* [Problem statement]
Every line of the following records that includes "class" should be copied.
━━━━━ Material for this task ━━━━━
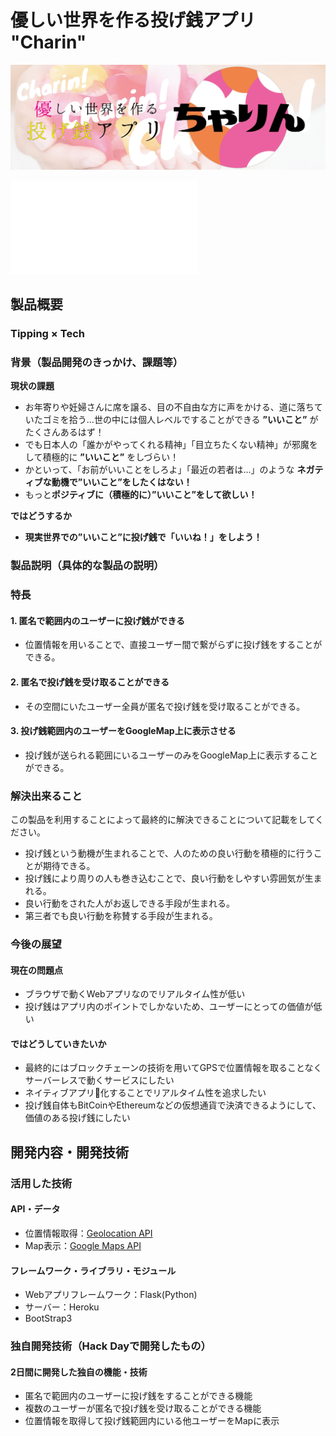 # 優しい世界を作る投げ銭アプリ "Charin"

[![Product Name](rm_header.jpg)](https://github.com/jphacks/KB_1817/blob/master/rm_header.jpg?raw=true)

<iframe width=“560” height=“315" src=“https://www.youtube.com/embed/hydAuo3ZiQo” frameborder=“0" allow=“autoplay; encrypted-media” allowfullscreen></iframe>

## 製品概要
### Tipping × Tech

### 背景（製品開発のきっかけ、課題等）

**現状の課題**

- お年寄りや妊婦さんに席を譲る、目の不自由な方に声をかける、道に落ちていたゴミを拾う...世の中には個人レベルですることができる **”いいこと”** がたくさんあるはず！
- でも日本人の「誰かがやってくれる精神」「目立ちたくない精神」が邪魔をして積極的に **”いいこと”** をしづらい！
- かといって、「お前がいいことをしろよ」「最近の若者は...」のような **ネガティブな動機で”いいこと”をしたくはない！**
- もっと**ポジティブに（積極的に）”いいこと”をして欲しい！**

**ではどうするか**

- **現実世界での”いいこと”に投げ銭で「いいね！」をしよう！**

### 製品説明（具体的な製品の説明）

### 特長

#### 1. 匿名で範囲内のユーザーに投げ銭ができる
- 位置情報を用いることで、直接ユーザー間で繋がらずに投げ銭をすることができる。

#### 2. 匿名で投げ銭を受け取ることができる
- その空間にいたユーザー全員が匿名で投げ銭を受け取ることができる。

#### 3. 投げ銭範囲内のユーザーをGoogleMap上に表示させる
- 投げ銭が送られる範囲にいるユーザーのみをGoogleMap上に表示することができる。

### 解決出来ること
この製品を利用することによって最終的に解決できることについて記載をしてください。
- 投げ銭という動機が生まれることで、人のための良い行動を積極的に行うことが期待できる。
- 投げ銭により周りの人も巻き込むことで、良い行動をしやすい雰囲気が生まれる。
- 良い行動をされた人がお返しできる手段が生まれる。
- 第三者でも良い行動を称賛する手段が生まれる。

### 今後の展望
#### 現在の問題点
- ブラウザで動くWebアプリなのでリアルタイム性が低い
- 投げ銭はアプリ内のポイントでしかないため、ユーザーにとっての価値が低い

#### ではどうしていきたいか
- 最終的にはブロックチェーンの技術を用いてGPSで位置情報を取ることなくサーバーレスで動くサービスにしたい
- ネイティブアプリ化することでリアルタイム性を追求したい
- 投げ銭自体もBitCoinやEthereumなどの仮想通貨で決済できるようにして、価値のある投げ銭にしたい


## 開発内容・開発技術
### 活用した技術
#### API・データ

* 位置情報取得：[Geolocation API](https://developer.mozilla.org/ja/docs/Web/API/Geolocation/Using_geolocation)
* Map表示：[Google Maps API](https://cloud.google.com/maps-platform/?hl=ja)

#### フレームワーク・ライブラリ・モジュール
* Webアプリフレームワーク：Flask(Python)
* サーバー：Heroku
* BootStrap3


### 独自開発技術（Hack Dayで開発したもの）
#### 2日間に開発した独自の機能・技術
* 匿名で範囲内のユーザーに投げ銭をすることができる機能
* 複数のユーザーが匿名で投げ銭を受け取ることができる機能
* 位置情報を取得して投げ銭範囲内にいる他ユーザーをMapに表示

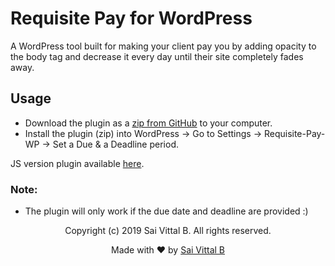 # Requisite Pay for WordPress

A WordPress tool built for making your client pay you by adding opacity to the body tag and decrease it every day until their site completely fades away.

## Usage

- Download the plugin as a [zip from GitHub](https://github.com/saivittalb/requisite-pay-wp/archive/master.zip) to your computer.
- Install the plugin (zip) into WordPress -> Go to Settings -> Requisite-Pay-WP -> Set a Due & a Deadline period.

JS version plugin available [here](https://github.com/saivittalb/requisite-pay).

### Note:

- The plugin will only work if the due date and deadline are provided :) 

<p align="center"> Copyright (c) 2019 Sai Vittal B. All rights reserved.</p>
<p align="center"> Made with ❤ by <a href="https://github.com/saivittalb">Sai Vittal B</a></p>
━━━━━
━━━━━ Material for this task ━━━━━
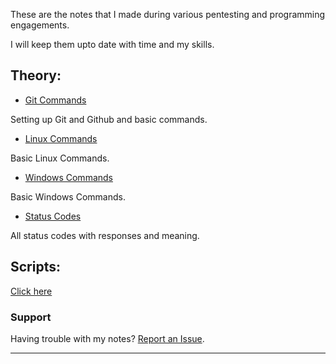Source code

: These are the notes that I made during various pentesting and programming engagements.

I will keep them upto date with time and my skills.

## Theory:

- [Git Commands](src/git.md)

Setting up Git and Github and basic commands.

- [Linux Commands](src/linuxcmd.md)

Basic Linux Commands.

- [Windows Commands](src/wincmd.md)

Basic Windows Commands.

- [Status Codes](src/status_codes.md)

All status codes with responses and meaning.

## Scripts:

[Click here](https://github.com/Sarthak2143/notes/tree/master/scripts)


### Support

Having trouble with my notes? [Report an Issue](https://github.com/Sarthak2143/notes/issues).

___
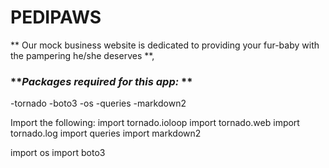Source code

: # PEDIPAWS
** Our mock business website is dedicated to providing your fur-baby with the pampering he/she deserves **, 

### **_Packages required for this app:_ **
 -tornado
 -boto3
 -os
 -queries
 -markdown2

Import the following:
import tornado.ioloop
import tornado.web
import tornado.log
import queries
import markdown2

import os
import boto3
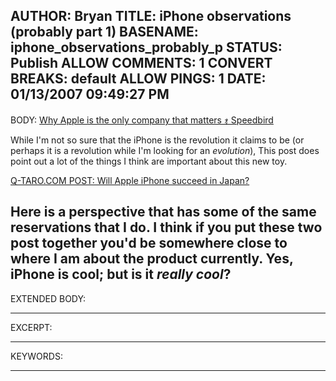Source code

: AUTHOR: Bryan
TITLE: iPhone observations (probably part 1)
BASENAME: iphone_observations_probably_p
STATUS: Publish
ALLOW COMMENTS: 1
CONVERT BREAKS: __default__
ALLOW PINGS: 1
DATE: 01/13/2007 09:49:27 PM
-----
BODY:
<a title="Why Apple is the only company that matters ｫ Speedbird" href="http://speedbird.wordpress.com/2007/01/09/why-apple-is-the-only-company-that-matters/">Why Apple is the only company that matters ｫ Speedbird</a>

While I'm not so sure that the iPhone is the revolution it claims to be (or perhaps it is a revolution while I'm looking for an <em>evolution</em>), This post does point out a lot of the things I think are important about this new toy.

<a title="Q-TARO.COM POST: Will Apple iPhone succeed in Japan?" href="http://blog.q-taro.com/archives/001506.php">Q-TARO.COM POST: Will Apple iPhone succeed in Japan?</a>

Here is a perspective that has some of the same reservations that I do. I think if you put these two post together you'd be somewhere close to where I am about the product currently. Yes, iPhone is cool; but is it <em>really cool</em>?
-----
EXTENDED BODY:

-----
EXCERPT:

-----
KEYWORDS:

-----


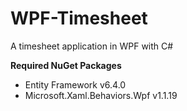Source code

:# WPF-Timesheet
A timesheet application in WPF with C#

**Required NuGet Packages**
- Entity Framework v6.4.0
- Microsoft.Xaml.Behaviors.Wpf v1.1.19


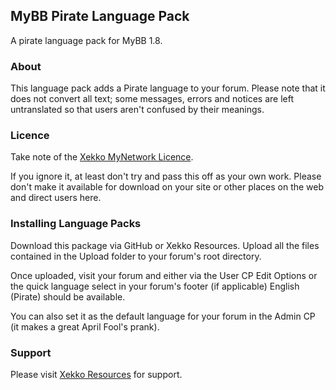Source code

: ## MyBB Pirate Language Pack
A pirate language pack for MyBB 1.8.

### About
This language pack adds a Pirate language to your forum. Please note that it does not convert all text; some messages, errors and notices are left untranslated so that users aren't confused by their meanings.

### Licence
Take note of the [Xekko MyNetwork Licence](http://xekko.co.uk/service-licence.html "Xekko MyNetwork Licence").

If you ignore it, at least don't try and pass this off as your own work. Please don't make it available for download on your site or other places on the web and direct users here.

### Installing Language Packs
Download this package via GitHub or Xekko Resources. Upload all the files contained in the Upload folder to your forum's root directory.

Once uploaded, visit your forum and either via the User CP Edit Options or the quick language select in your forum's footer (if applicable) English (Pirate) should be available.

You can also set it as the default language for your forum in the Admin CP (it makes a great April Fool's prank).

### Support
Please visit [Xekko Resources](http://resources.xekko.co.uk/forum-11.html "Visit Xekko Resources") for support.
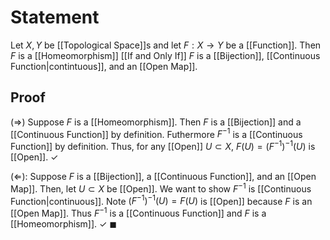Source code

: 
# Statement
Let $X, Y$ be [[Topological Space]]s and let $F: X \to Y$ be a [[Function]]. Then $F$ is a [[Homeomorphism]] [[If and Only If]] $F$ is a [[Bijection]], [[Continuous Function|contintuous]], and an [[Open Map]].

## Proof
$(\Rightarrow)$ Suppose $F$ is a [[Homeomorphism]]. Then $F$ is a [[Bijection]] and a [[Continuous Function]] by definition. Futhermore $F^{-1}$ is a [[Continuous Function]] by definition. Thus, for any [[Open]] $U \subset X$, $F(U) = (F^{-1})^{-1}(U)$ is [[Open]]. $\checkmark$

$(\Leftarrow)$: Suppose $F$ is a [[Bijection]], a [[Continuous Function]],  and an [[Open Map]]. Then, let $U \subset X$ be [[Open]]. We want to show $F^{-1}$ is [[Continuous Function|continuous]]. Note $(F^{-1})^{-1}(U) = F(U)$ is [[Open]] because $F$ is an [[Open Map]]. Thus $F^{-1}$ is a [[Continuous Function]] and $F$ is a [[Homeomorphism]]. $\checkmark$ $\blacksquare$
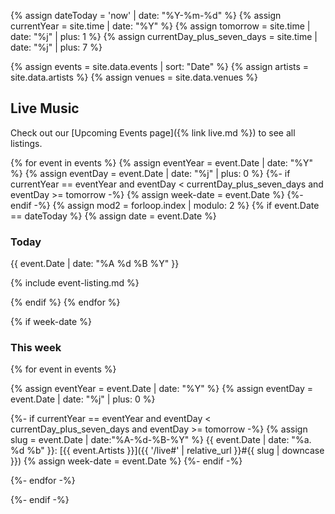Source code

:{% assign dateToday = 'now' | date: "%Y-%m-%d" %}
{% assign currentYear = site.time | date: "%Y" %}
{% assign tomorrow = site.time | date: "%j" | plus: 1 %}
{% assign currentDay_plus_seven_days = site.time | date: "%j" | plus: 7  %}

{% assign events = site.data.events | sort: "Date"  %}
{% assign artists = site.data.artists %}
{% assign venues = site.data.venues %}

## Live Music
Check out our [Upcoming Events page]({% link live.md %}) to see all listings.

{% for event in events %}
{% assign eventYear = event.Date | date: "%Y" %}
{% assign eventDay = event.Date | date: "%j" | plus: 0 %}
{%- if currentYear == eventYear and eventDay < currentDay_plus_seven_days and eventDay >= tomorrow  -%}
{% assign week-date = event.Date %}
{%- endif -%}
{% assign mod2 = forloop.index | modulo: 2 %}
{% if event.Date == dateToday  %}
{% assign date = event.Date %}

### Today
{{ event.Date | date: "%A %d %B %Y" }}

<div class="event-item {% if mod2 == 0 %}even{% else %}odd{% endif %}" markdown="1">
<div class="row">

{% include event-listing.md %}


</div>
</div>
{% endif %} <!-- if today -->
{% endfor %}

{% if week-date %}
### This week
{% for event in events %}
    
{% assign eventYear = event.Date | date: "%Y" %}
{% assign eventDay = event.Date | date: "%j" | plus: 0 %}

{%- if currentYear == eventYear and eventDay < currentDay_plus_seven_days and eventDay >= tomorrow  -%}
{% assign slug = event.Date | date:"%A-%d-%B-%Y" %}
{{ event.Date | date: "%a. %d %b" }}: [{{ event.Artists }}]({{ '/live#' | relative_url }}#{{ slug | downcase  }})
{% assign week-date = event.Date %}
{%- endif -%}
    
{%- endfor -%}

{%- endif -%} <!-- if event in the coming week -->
━━━━━
* [Answer below]
<div class="event-item {% if mod2 == 0 %}even{% else %}odd{% endif %}" markdown="1">
<div class="row">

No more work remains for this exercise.